Libyan leader Qadhafi is a leading advocate of Pan-Arabism and views himself as a revolutionary voice for developing countries and defender against Western imperialism and Zionist influences. His ideology has led to numerous unsuccessful attempts to form unions with other Arab states, support to insurgent and opposition movements in developing countries, and an extended period of confrontation with the United States and, more recently, the United Nations. Although Qadhafi has retreated from supporting subversion, destabilization, and terrorism in hopes of having the UN sanctions against Libya lifted, Libya has retained a significant infrastructure to support terrorist activities against Western interests.

Muammar al Qadhafi was born in a beduin tent in the desert near Surt in 1942. His family belongs to a small tribe of Arabized Berbers, the Qadhafa, who are stockherders with holdings in the Hun Oasis. As a boy, Qadhafi attended a Muslim elementary school, during which time the major events occurring in the Arab world--the Arab defeat in Palestine in 1948 and Nasser's rise to power in Egypt in 1952--profoundly influenced him. He finished his secondary school studies under a private tutor in Misratah, paying particular attention to the study of history.

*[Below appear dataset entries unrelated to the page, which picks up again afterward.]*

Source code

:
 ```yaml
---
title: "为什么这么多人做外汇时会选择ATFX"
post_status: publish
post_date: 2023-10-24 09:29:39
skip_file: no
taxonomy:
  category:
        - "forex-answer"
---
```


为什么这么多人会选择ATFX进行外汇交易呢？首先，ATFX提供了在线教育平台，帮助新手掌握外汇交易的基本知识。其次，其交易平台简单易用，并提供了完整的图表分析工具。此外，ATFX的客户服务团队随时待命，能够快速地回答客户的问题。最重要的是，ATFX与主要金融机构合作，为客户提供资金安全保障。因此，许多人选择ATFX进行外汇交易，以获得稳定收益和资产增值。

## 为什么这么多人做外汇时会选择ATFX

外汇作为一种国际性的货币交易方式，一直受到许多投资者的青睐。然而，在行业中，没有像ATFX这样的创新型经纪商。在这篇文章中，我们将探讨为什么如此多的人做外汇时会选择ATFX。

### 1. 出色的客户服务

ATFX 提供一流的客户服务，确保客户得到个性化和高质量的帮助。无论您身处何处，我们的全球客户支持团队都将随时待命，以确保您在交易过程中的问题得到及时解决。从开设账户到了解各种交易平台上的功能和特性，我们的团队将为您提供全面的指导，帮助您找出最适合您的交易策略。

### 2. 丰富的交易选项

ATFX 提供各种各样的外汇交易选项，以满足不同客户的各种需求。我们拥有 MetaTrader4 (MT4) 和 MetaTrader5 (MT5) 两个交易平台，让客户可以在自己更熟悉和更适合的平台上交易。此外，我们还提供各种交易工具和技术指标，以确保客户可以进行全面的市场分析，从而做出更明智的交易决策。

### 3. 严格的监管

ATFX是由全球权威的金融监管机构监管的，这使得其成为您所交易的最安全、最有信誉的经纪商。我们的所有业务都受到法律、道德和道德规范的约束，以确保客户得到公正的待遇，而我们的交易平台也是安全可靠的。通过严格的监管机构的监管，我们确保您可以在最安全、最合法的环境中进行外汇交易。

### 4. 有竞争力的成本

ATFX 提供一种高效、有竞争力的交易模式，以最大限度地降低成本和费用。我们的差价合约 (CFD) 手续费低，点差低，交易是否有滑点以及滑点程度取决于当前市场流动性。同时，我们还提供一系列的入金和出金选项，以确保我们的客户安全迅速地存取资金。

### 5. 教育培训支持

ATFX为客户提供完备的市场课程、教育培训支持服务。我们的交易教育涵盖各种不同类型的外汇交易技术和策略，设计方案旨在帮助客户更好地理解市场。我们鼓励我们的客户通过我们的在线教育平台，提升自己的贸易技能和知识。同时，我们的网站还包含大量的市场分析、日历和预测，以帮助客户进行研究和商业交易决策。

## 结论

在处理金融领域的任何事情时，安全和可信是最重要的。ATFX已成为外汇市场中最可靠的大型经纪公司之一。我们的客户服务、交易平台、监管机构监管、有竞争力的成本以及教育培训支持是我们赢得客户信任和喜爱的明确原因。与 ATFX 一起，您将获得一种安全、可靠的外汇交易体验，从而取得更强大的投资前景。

Qadhafi formed the essential elements of his political philosophy and his world view as a schoolboy. His education was entirely Arabic and strongly Islamic, much of it under Egyptian teachers. From this education and his desert background, Qadhafi derived his devoutness and his austere, even puritanical, code of personal conduct and morals. Essentially an Arab populist, Qadhafi held family ties to be important and upheld the beduin code of egalitarian simplicity and personal honor, distrusting sophisticated, axiomatically corrupt, urban politicians. Qadhafi's ideology, fed by Radio Cairo during his formative years, was an ideology of renascent Arab nationalism on the Egyptian model, with Nasser as hero and the Egyptian revolution as a guide.

In Libya, as in a number of other Arab countries, admission to the military academy and a career as an army officer became available to members of the lower economic strata only after independence. A military career offered a new opportunity for higher education, for upward economic and social mobility, and was for many the only available means of political action and rapid change. For Qadhafi and many of his fellow officers, who were animated by Nasser's brand of Arab nationalism as well as by an intense hatred of Israel, a military career was a revolutionary vocation.

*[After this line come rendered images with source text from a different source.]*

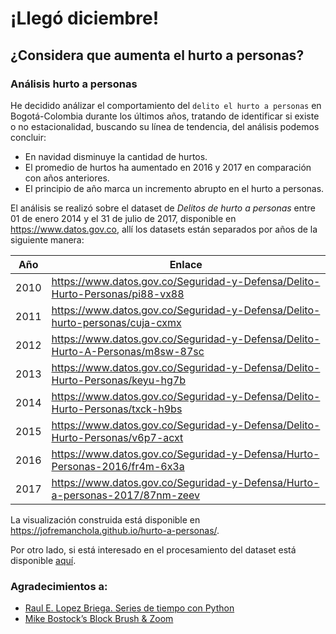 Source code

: # ¡Llegó diciembre!
## ¿Considera que aumenta el hurto a personas?

### Análisis hurto a personas

He decidido análizar el comportamiento del  ```delito el hurto a personas``` en Bogotá-Colombia durante los últimos años, tratando de identificar si existe o no estacionalidad, buscando su línea de tendencia, del análisis podemos concluir:

- En navidad disminuye la cantidad de hurtos.
- El promedio de hurtos ha aumentado en 2016 y 2017 en comparación con años anteriores.
- El principio de año marca un incremento abrupto en el hurto a personas.

El análisis se realizó sobre el dataset de *Delitos de hurto a personas* entre 01 de enero 2014 y el 31 de julio de 2017, disponible en https://www.datos.gov.co, allí los datasets están separados por años de la siguiente manera:

| Año 	| Enlace   	|
|------	|--------------------------------------------------------------------------------	|
| 2010 	| https://www.datos.gov.co/Seguridad-y-Defensa/Delito-Hurto-Personas/pi88-vx88   	|
| 2011 	| https://www.datos.gov.co/Seguridad-y-Defensa/Delito-hurto-personas/cuja-cxmx   	|
| 2012 	| https://www.datos.gov.co/Seguridad-y-Defensa/Delito-Hurto-A-Personas/m8sw-87sc 	|
| 2013 	| https://www.datos.gov.co/Seguridad-y-Defensa/Delito-Hurto-Personas/keyu-hg7b   	|
| 2014 	| https://www.datos.gov.co/Seguridad-y-Defensa/Delito-Hurto-Personas/txck-h9bs   	|
| 2015 	| https://www.datos.gov.co/Seguridad-y-Defensa/Delito-Hurto-Personas/v6p7-acxt   	|
| 2016 	| https://www.datos.gov.co/Seguridad-y-Defensa/Hurto-Personas-2016/fr4m-6x3a     	|
| 2017 	| https://www.datos.gov.co/Seguridad-y-Defensa/Hurto-a-personas-2017/87nm-zeev   	|

La visualización construida está disponible en https://jofremanchola.github.io/hurto-a-personas/.

Por otro lado, si está interesado en el procesamiento del dataset está disponible [aquí](https://jofremanchola.github.io/hurto-a-personas/Analisis+datos+hurto+a+personas.html).

### Agradecimientos a:
- [Raul E. Lopez Briega. Series de tiempo con Python](https://relopezbriega.github.io/blog/2016/09/26/series-de-tiempo-con-python/)
- [Mike Bostock’s Block Brush & Zoom](https://bl.ocks.org/mbostock/34f08d5e11952a80609169b7917d4172)
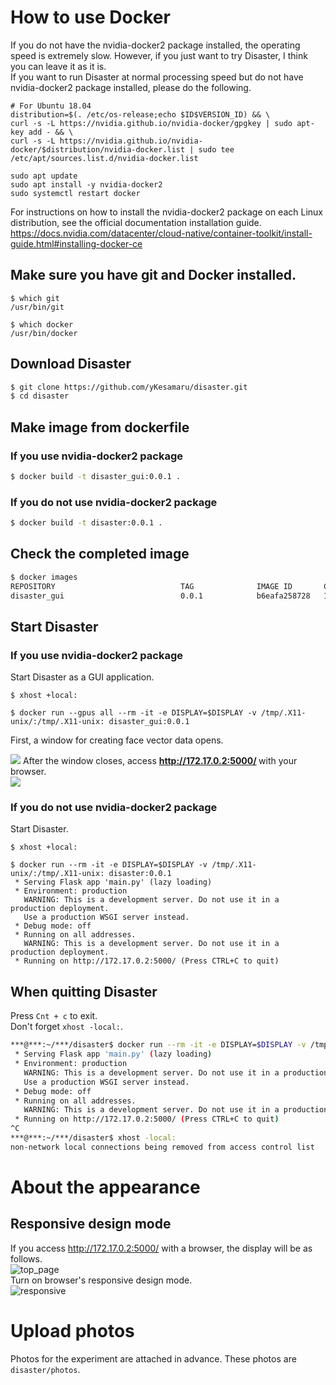 # How to use Docker
If you do not have the nvidia-docker2 package installed, the operating speed is extremely slow. However, if you just want to try Disaster, I think you can leave it as it is.  
If you want to run Disaster at normal processing speed but do not have nvidia-docker2 package installed, please do the following.  
```bash:Install nvidia-docker2 package
# For Ubuntu 18.04
distribution=$(. /etc/os-release;echo $ID$VERSION_ID) && \
curl -s -L https://nvidia.github.io/nvidia-docker/gpgkey | sudo apt-key add - && \
curl -s -L https://nvidia.github.io/nvidia-docker/$distribution/nvidia-docker.list | sudo tee /etc/apt/sources.list.d/nvidia-docker.list

sudo apt update
sudo apt install -y nvidia-docker2
sudo systemctl restart docker
```
For instructions on how to install the nvidia-docker2 package on each Linux distribution, see the official documentation installation guide.  
https://docs.nvidia.com/datacenter/cloud-native/container-toolkit/install-guide.html#installing-docker-ce  

## Make sure you have git and Docker installed.
```bash:
$ which git
/usr/bin/git

$ which docker
/usr/bin/docker
```

## Download Disaster
```bash
$ git clone https://github.com/yKesamaru/disaster.git
$ cd disaster
```
## Make image from dockerfile
### If you use nvidia-docker2 package
```bash
$ docker build -t disaster_gui:0.0.1 .
```
### If you do not use nvidia-docker2 package
```bash
$ docker build -t disaster:0.0.1 .
```
## Check the completed image
```bash
$ docker images
REPOSITORY                            TAG              IMAGE ID       CREATED          SIZE
disaster_gui                          0.0.1            b6eafa258728   19 minutes ago   2.2GB
```
## Start Disaster
### If you use nvidia-docker2 package
Start Disaster as a GUI application.
```bash:Allow access to the X server from localhost.
$ xhost +local:
```

```bash:If you have nvidia-docker2 package installed
$ docker run --gpus all --rm -it -e DISPLAY=$DISPLAY -v /tmp/.X11-unix/:/tmp/.X11-unix: disaster_gui:0.0.1
```

First, a window for creating face vector data opens.  

![](./img/creating_numerical_face_data_window-fs8.png)
After the window closes, access <strong> http://172.17.0.2:5000/ </strong> with your browser.  
![](./img/Disaster_web_application-fs8.png)

### If you do not use nvidia-docker2 package
Start Disaster.
```bash:Allow access to the X server from localhost.
$ xhost +local:
```
```bash:If you don't have nvidia-docker2 package installed
$ docker run --rm -it -e DISPLAY=$DISPLAY -v /tmp/.X11-unix/:/tmp/.X11-unix: disaster:0.0.1
 * Serving Flask app 'main.py' (lazy loading)
 * Environment: production
   WARNING: This is a development server. Do not use it in a production deployment.
   Use a production WSGI server instead.
 * Debug mode: off
 * Running on all addresses.
   WARNING: This is a development server. Do not use it in a production deployment.
 * Running on http://172.17.0.2:5000/ (Press CTRL+C to quit)
```
## When quitting Disaster
Press `Cnt + c` to exit.  
Don't forget `xhost -local:`. 
```bash
***@***:~/***/disaster$ docker run --rm -it -e DISPLAY=$DISPLAY -v /tmp/.X11-unix/:/tmp/.X11-unix: disaster_gui:0.0.1
 * Serving Flask app 'main.py' (lazy loading)
 * Environment: production
   WARNING: This is a development server. Do not use it in a production deployment.
   Use a production WSGI server instead.
 * Debug mode: off
 * Running on all addresses.
   WARNING: This is a development server. Do not use it in a production deployment.
 * Running on http://172.17.0.2:5000/ (Press CTRL+C to quit)
^C
***@***:~/***/disaster$ xhost -local:
non-network local connections being removed from access control list
```

# About the appearance
## Responsive design mode  
If you access http://172.17.0.2:5000/ with a browser, the display will be as follows.   
![top_page](img/top_page.png)  
Turn on browser's responsive design mode.  
![responsive](img/responsive.png)  

# Upload photos
Photos for the experiment are attached in advance.
These photos are `disaster/photos`.


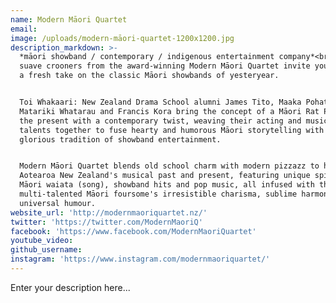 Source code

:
 ```yaml
---
name: Modern Māori Quartet
email:
image: /uploads/modern-māori-quartet-1200x1200.jpg
description_markdown: >-
  *māori showband / contemporary / indigenous entertainment company*<br>The
  suave crooners from the award-winning Modern Māori Quartet invite you to enjoy
  a fresh take on the classic Māori showbands of yesteryear.


  Toi Whakaari: New Zealand Drama School alumni James Tito, Maaka Pohatu,
  Matariki Whatarau and Francis Kora bring the concept of a Māori Rat Pack into
  the present with a contemporary twist, weaving their acting and musical
  talents together to fuse hearty and humorous Māori storytelling with the
  glorious tradition of showband entertainment.


  Modern Māori Quartet blends old school charm with modern pizzazz to highlight
  Aotearoa New Zealand's musical past and present, featuring unique spins on
  Māori waiata (song), showband hits and pop music, all infused with the
  multi-talented Māori foursome's irresistible charisma, sublime harmonies and
  universal humour.
website_url: 'http://modernmaoriquartet.nz/'
twitter: 'https://twitter.com/ModernMaoriQ'
facebook: 'https://www.facebook.com/ModernMaoriQuartet'
youtube_video:
github_username:
instagram: 'https://www.instagram.com/modernmaoriquartet/'
---
```


Enter your description here...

Qadhafi entered the Libyan military academy at Binghazi in 1961 and, along with most of his colleagues from the Revolutionary Command Council [RCC], graduated in the 1965-66 period. After receiving his commission, he was selected for several months of further training at the Royal Military Academy at Sandhurst, England. Qadhafi's association with the Free Officers Movement began during his days as a cadet. The frustration and shame felt by Libyan officers who stood by helplessly at the time of Israel's swift and humiliating defeat of Arab armies on three fronts in 1967 fueled their determination to contribute to Arab unity by overthrowing the Libyan monarchy.

On September 1, 1969, in a daring coup d'état, a group of about seventy young army officers and enlisted men, mostly assigned to the Signal Corps, seized control of the government and in a stroke abolished the Libyan monarchy. The coup was launched at Benghazi, and within two hours the takeover was completed. Army units quickly rallied in support of the coup, and within a few days firmly established military control in Tripoli and elsewhere throughout the country. Popular reception of the coup, especially by younger people in the urban areas, was enthusiastic. Fears of resistance in Cyrenaica and Fezzan proved unfounded. No deaths or violent incidents related to the coup were reported.

At the onset of RCC rule, Qadhafi and his associates insisted that their government would not rest on individual leadership, but rather on collegial decision making. However, Qadhafi's ascetic but colorful personality, striking appearance, energy, and intense ideological style soon created an impression of Qadhafi as dictator and the balance of the RCC as little more than his rubber stamp.

As months passed, Qadhafi, caught up in his apocalyptic visions of revolutionary pan-Arabism and Islam locked in mortal struggle with what he termed the encircling, demonic forces of reaction, imperialism, and Zionism, increasingly devoted attention to international rather than internal affairs. As a result, routine administrative tasks fell to Major Jallud, who in 1972 became prime minister in place of Qadhafi. Two years later Jallud assumed Qadhafi's remaining administrative and protocol duties to allow Qadhafi to devote his time to revolutionary theorizing. Qadhafi remained commander in chief of the armed forces and effective head of state.

An assassination attempt was made on Khadaffi in September 1996 by Libyan fundamentalists. In August 1988 David Shayler, who held a mid-level position in MI5, Britain's domestic security agency, claimed that he had learned that MI6 [Britain's Secret Intelligence Service] channeled US $160,000 to an underground group in Libya to assassinate Khadaffi. An MI6 agent, Richard Tomlinson, who worked with Shayler on the MI5/MI6 Libyan task force, defected to New Zealand. Tomlinson backed Shayler's charges.